Problem requirements: Find the line with "The idea of" in the entries below, then output every line from it down to the line with "### Details", exactly and with no pictures.

Provided data:
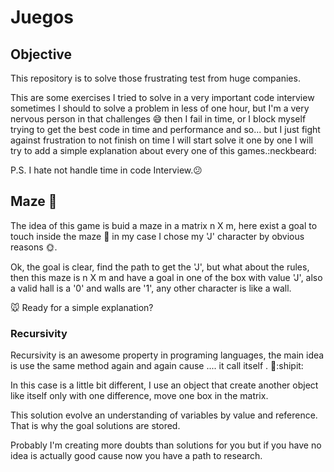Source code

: # Juegos
## Objective
This     repository is to solve those frustrating test from huge companies.

This are some exercises I tried to solve in a very important code interview
sometimes I should to solve a problem in less of one hour,
but I'm a very nervous person in that challenges :sweat_smile: then I fail in time,
or I block myself trying to get the best code in time and performance and so...
but I just fight against frustration to not finish on time
I will start solve it one by one I will try to add a simple explanation about
every one of this games.:neckbeard:

P.S. I hate not handle time in code Interview.:confused:

## Maze :mouse2:
The idea of this game is buid a maze in a matrix n X m, here exist a goal to
touch inside the maze :icecream: in my case I chose my 'J' character by obvious
reasons :sun_with_face:.

Ok, the goal is clear, find the path to get the 'J', but what about the rules,
then this maze is n X m and have a goal in one of the box with value 'J',
also  a valid hall is a '0' and walls are '1', any other character is like a
wall.

:mouse: Ready for a simple explanation?

### Recursivity
Recursivity is an awesome property in programing languages,
the main idea is use the same method again and again cause ....
it call itself .
:rice_scene::shipit:

In this case is a little bit different, I use an object that create another
object like itself only with one difference, move one box in the matrix.

This solution evolve an understanding of variables by value and reference.
That is why the goal solutions are stored.

Probably I'm creating more doubts than solutions for you but if you have no idea
is actually good cause now you have a path to research.
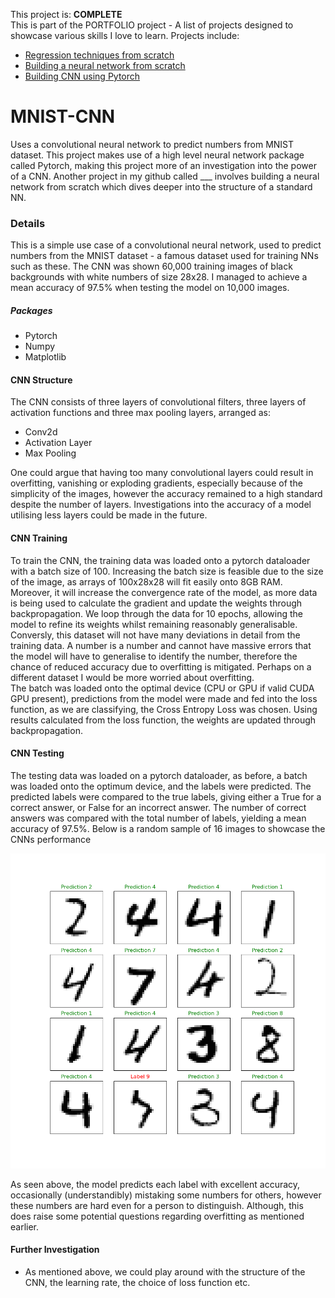 This project is: <b>COMPLETE</b><br>
This is part of the PORTFOLIO project - A list of projects designed to showcase various skills I love to learn. Projects include:

- [Regression techniques from scratch](https://github.com/jrobo-gith/Regression-techniques-from-scratch)
- [Building a neural network from scratch](https://github.com/jrobo-gith/NN-from-scratch)
- [Building CNN using Pytorch](https://github.com/jrobo-gith/MNIST-CNN)

# MNIST-CNN
Uses a convolutional neural network to predict numbers from MNIST dataset. This project makes use of a high level neural network package called Pytorch, making this project more of an investigation into the power of a CNN. Another project in my github called ___ involves building a neural network from scratch which dives deeper into the structure of a standard NN.

### Details
This is a simple use case of a convolutional neural network, used to predict numbers from the MNIST dataset - a famous dataset used for training NNs such as these. The CNN was shown 60,000 training images of black backgrounds with white numbers of size 28x28. I managed to achieve a mean accuracy of 97.5% when testing the model on 10,000 images.

##### Packages
* Pytorch
* Numpy
* Matplotlib

#### CNN Structure
The CNN consists of three layers of convolutional filters, three layers of activation functions and three max pooling layers, arranged as:
* Conv2d
* Activation Layer
* Max Pooling

One could argue that having too many convolutional layers could result in overfitting, vanishing or exploding gradients, especially because of the simplicity of the images, however the accuracy remained to a high standard despite the number of layers. Investigations into the accuracy of a model utilising less layers could be made in the future. 

#### CNN Training
To train the CNN, the training data was loaded onto a pytorch dataloader with a batch size of 100. Increasing the batch size is feasible due to the size of the image, as arrays of 100x28x28 will fit easily onto 8GB RAM. Moreover, it will increase the convergence rate of the model, as more data is being used to calculate the gradient and update the weights through backpropagation.
We loop through the data for 10 epochs, allowing the model to refine its weights whilst remaining reasonably generalisable. Conversly, this dataset will not have many deviations in detail from the training data. A number is a number and cannot have massive errors that the model will have to generalise to identify the number, therefore the chance of reduced accuracy due to overfitting is mitigated. Perhaps on a different dataset I would be more worried about overfitting.<br>
The batch was loaded onto the optimal device (CPU or GPU if valid CUDA GPU present), predictions from the model were made and fed into the loss function, as we are classifying, the Cross Entropy Loss was chosen. Using results calculated from the loss function, the weights are updated through backpropagation. 

#### CNN Testing
The testing data was loaded on a pytorch dataloader, as before, a batch was loaded onto the optimum device, and the labels were predicted. The predicted labels were compared to the true labels, giving either a True for a correct answer, or False for an incorrect answer. The number of correct answers was compared with the total number of labels, yielding a mean accuracy of 97.5%. Below is a random sample of 16 images to showcase the CNNs performance

![16x16_fig](figures/_16x16_.png)

As seen above, the model predicts each label with excellent accuracy, occasionally (understandibly) mistaking some numbers for others, however these numbers are hard even for a person to distinguish. Although, this does raise some potential questions regarding overfitting as mentioned earlier.

#### Further Investigation
* As mentioned above, we could play around with the structure of the CNN, the learning rate, the choice of loss function etc.






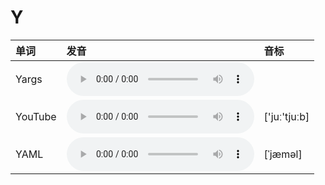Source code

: 
# Y

| 单词  | 发音 | 音标 |
| :-- | :-- | :-- |
| Yargs | <audio :src="$withBase('/audio/Yargs.mp3')" controls="controls" controlslist="nodownload"></audio> |  |
| YouTube | <audio :src="$withBase('/audio/YouTube.mp3')" controls="controls" controlslist="nodownload"></audio> | ['juː'tjuːb] |
| YAML | <audio :src="$withBase('/audio/YAML.mp3')" controls="controls" controlslist="nodownload"></audio> | [ˈjæməl] |
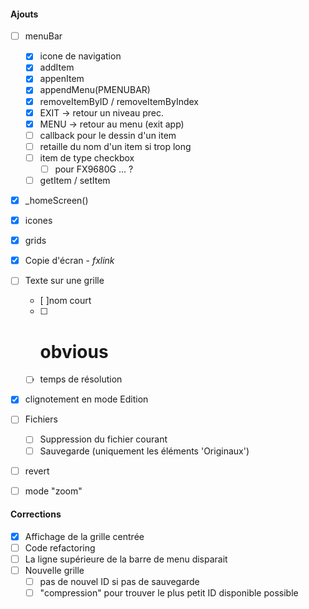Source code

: #### Ajouts
- [ ] menuBar
    - [x] icone de navigation
    - [x] addItem
    - [x] appenItem
    - [x] appendMenu(PMENUBAR)
    - [x] removeItemByID / removeItemByIndex
    - [x] EXIT -> retour un niveau prec.
    - [x] MENU -> retour au menu (exit app)
    - [ ] callback pour le dessin d'un item
    - [ ] retaille du nom d'un item si trop long
    - [ ] item de type checkbox
        - [ ] pour FX9680G ... ?
    - [ ] getItem / setItem
- [x] _homeScreen()
- [x] icones
- [x] grids
- [x] Copie d'écran - *fxlink*
- [ ] Texte sur une grille
    - [ ]nom court
    - [ ] # obvious
    - [ ] temps de résolution
- [x] clignotement en mode Edition    
- [ ] Fichiers
    - [ ] Suppression du fichier courant
    - [ ] Sauvegarde (uniquement les éléments 'Originaux')
- [ ] revert
- [ ] mode "zoom"


#### Corrections
- [x] Affichage de la grille centrée
- [ ] Code refactoring
- [ ] La ligne supérieure de la barre de menu disparait
- [ ] Nouvelle grille
    - [ ] pas de nouvel ID si pas de sauvegarde
    - [ ] "compression" pour trouver le plus petit ID disponible possible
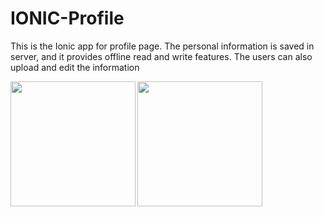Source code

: # IONIC-Profile
<p>This is the Ionic app for profile page. The personal information is saved in server, and it provides offline read and write features. The users can also upload and edit the information</p>

<img width="200" align="left" src="https://github.com/xudawww/Ionic-profile-page/blob/master/1508721462990.jpg">
<img width="200" align="left" src="https://github.com/xudawww/Ionic-profile-page/blob/master/1508724826111.jpg">
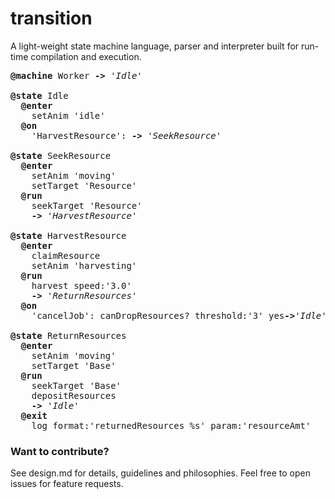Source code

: # transition

A light-weight state machine language, parser and interpreter built for run-time compilation and execution. 

<pre class="code">
<strong>@machine</strong> Worker <strong>-&gt;</strong> <em>'Idle'</em>

<strong>@state</strong> Idle
  <strong>@enter</strong>
    setAnim 'idle'
  <strong>@on</strong>
    'HarvestResource': <strong>-&gt;</strong> <em>'SeekResource'</em>

<strong>@state</strong> SeekResource
  <strong>@enter</strong>
    setAnim 'moving'
    setTarget 'Resource'
  <strong>@run</strong>
    seekTarget 'Resource'
    <strong>-&gt;</strong> <em>'HarvestResource'</em>

<strong>@state</strong> HarvestResource
  <strong>@enter</strong>
    claimResource
    setAnim 'harvesting'
  <strong>@run</strong>
    harvest speed:'3.0'
    <strong>-&gt;</strong> <em>'ReturnResources'</em>
  <strong>@on</strong>
    'cancelJob': canDropResources? threshold:'3' yes<strong>-&gt;</strong><em>'Idle'</em>

<strong>@state</strong> ReturnResources
  <strong>@enter</strong>
    setAnim 'moving'
    setTarget 'Base'
  <strong>@run</strong>
    seekTarget 'Base'
    depositResources
    <strong>-&gt;</strong> <em>'Idle'</em>
  <strong>@exit</strong>
    log format:'returnedResources %s' param:'resourceAmt'
</pre>

### Want to contribute?

See design.md for details, guidelines and philosophies. Feel free to open issues for feature requests.
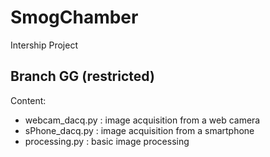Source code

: # SmogChamber
Intership Project

## Branch GG (restricted)
Content:
- webcam_dacq.py : image acquisition from a web camera
- sPhone_dacq.py : image acquisition from a smartphone
- processing.py : basic image processing
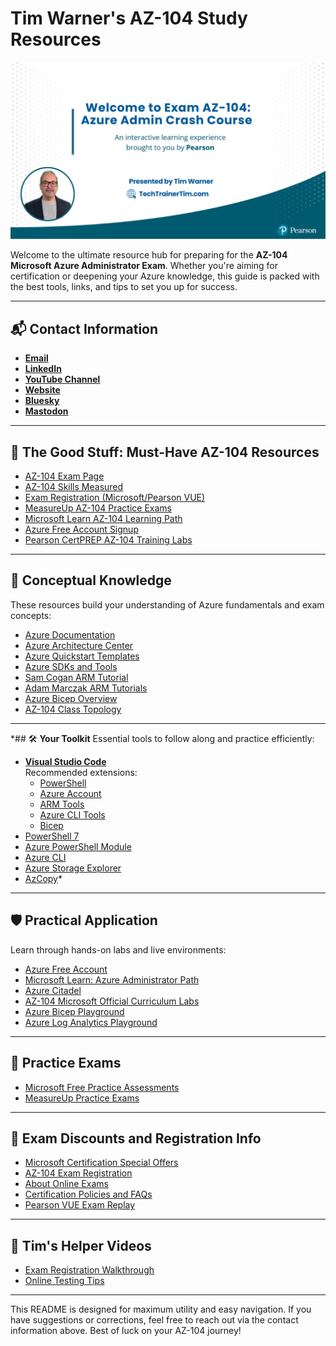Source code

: # Tim Warner's AZ-104 Study Resources

<img src="az104-cover-slide.png" alt="AZ-104 Course Cover" width="800"/>

Welcome to the ultimate resource hub for preparing for the **AZ-104 Microsoft Azure Administrator Exam**. Whether you're aiming for certification or deepening your Azure knowledge, this guide is packed with the best tools, links, and tips to set you up for success.

---

## 📬 **Contact Information**
- **[Email](mailto:timothywarner316@gmail.com)**
- **[LinkedIn](https://www.linkedin.com/in/timothywarner/)**
- **[YouTube Channel](https://www.youtube.com/channel/UCim7PFtynyPuzMHtbNyYOXA)**
- **[Website](https://techtrainertim.com)**
- **[Bluesky](https://bsky.app/profile/techtrainertim.bsky.social)**
- **[Mastodon](https://mastodon.social/@techtrainertim)**

---

## 🚀 **The Good Stuff: Must-Have AZ-104 Resources**
- [AZ-104 Exam Page](https://learn.microsoft.com/en-us/certifications/exams/az-104)
- [AZ-104 Skills Measured](https://learn.microsoft.com/en-us/credentials/certifications/resources/study-guides/az-104)
- [Exam Registration (Microsoft/Pearson VUE)](https://learn.microsoft.com/en-us/credentials/certifications/schedule-through-pearson-vue?examUid=exam.AZ-104&examUrl=https%3A%2F%2Flearn.microsoft.com%2Fcredentials%2Fcertifications)
- [MeasureUp AZ-104 Practice Exams](https://www.measureup.com/microsoft-practice-test-az-104-microsoft-azure-administrator.html)
- [Microsoft Learn AZ-104 Learning Path](https://learn.microsoft.com/en-us/training/courses/az-104t00/)
- [Azure Free Account Signup](https://azure.microsoft.com/en-us/pricing/purchase-options/azure-account)
- [Pearson CertPREP AZ-104 Training Labs](https://govstore.pearsonvue.com/certprep-microsoft-exam-az-104/p/CLC-AZ104-PVUE)

---

## 📘 **Conceptual Knowledge**
These resources build your understanding of Azure fundamentals and exam concepts:
- [Azure Documentation](https://docs.microsoft.com/en-us/azure/)
- [Azure Architecture Center](https://docs.microsoft.com/en-us/azure/architecture/)
- [Azure Quickstart Templates](https://azure.microsoft.com/en-us/resources/templates/)
- [Azure SDKs and Tools](https://azure.microsoft.com/en-us/downloads/)
- [Sam Cogan ARM Tutorial](https://www.youtube.com/watch?v=9EpBiud48Ao&t=1s)
- [Adam Marczak ARM Tutorials](https://www.youtube.com/watch?v=Ge_Sp-1lWZ4&t=916s)
- [Azure Bicep Overview](https://docs.microsoft.com/en-us/azure/azure-resource-manager/bicep/overview)
- [AZ-104 Class Topology](https://lucid.app/lucidchart/5b4214cf-b00b-400d-80ff-c15572f57904/view?page=0_0#)

---

*## 🛠 **Your Toolkit**
Essential tools to follow along and practice efficiently:
- **[Visual Studio Code](https://code.visualstudio.com/)**  
  Recommended extensions:
  - [PowerShell](https://marketplace.visualstudio.com/items?itemName=ms-vscode.PowerShell)
  - [Azure Account](https://marketplace.visualstudio.com/items?itemName=ms-vscode.azure-account)
  - [ARM Tools](https://marketplace.visualstudio.com/items?itemName=msazurermtools.azurerm-vscode-tools)
  - [Azure CLI Tools](https://marketplace.visualstudio.com/items?itemName=ms-vscode.azurecli)
  - [Bicep](https://marketplace.visualstudio.com/items?itemName=ms-azuretools.vscode-bicep)
- [PowerShell 7](https://learn.microsoft.com/en-us/powershell/scripting/install/installing-powershell)
- [Azure PowerShell Module](https://learn.microsoft.com/en-us/powershell/azure/install-az-ps)
- [Azure CLI](https://learn.microsoft.com/en-us/cli/azure/install-azure-cli)
- [Azure Storage Explorer](https://learn.microsoft.com/en-us/azure/vs-azure-tools-storage-explorer)
- [AzCopy](https://learn.microsoft.com/en-us/azure/storage/common/storage-use-azcopy-v10)*

---

## 🛡 **Practical Application**
Learn through hands-on labs and live environments:
- [Azure Free Account](https://azure.microsoft.com/en-us/free/)
- [Microsoft Learn: Azure Administrator Path](https://docs.microsoft.com/en-us/learn/browse/?roles=administrator)
- [Azure Citadel](https://azurecitadel.com/)
- [AZ-104 Microsoft Official Curriculum Labs](https://github.com/MicrosoftLearning/AZ-104-MicrosoftAzureAdministrator)
- [Azure Bicep Playground](https://bicepdemo.z22.web.core.windows.net/)
- [Azure Log Analytics Playground](https://portal.azure.com/#blade/Microsoft_Azure_Monitoring_Logs/DemoLogsBlade)

---

## 📑 **Practice Exams**
- [Microsoft Free Practice Assessments](https://learn.microsoft.com/en-us/certifications/practice-assessments-for-microsoft-certifications)
- [MeasureUp Practice Exams](https://www.measureup.com/az-104-microsoft-azure-administrator.html)

---

## 💸 **Exam Discounts and Registration Info**
- [Microsoft Certification Special Offers](https://learn.microsoft.com/en-us/certifications/deals)
- [AZ-104 Exam Registration](https://learn.microsoft.com/en-us/credentials/certifications/exams/az-104)
- [About Online Exams](https://learn.microsoft.com/en-us/credentials/certifications/online-exams)
- [Certification Policies and FAQs](https://learn.microsoft.com/en-us/credentials/certifications/certification-exam-policies)
- [Pearson VUE Exam Replay](https://home.pearsonvue.com/microsoft/replay)

---

## 🎥 **Tim's Helper Videos**
- [Exam Registration Walkthrough](https://www.youtube.com/watch?v=FOFWbSYbbVI)
- [Online Testing Tips](https://www.youtube.com/watch?v=myf6r5nulj0&feature=youtu.be)

---

This README is designed for maximum utility and easy navigation. If you have suggestions or corrections, feel free to reach out via the contact information above. Best of luck on your AZ-104 journey!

Result of this task:
The idea of this game is buid a maze in a matrix n X m, here exist a goal to
touch inside the maze :icecream: in my case I chose my 'J' character by obvious
reasons :sun_with_face:.

Ok, the goal is clear, find the path to get the 'J', but what about the rules,
then this maze is n X m and have a goal in one of the box with value 'J',
also  a valid hall is a '0' and walls are '1', any other character is like a
wall.

:mouse: Ready for a simple explanation?

### Recursivity
Recursivity is an awesome property in programing languages,
the main idea is use the same method again and again cause ....
it call itself .
:rice_scene::shipit:

In this case is a little bit different, I use an object that create another
object like itself only with one difference, move one box in the matrix.

This solution evolve an understanding of variables by value and reference.
That is why the goal solutions are stored.

Probably I'm creating more doubts than solutions for you but if you have no idea
is actually good cause now you have a path to research.
 This project is: <b>COMPLETE</b><br>
This is part of the PORTFOLIO project - A list of projects designed to showcase various skills I love to learn. Projects include:

- [Regression techniques from scratch](https://github.com/jrobo-gith/Regression-techniques-from-scratch)
- [Building a neural network from scratch](https://github.com/jrobo-gith/NN-from-scratch)
- [Building CNN using Pytorch](https://github.com/jrobo-gith/MNIST-CNN)

# MNIST-CNN
Uses a convolutional neural network to predict numbers from MNIST dataset. This project makes use of a high level neural network package called Pytorch, making this project more of an investigation into the power of a CNN. Another project in my github called ___ involves building a neural network from scratch which dives deeper into the structure of a standard NN.

### Details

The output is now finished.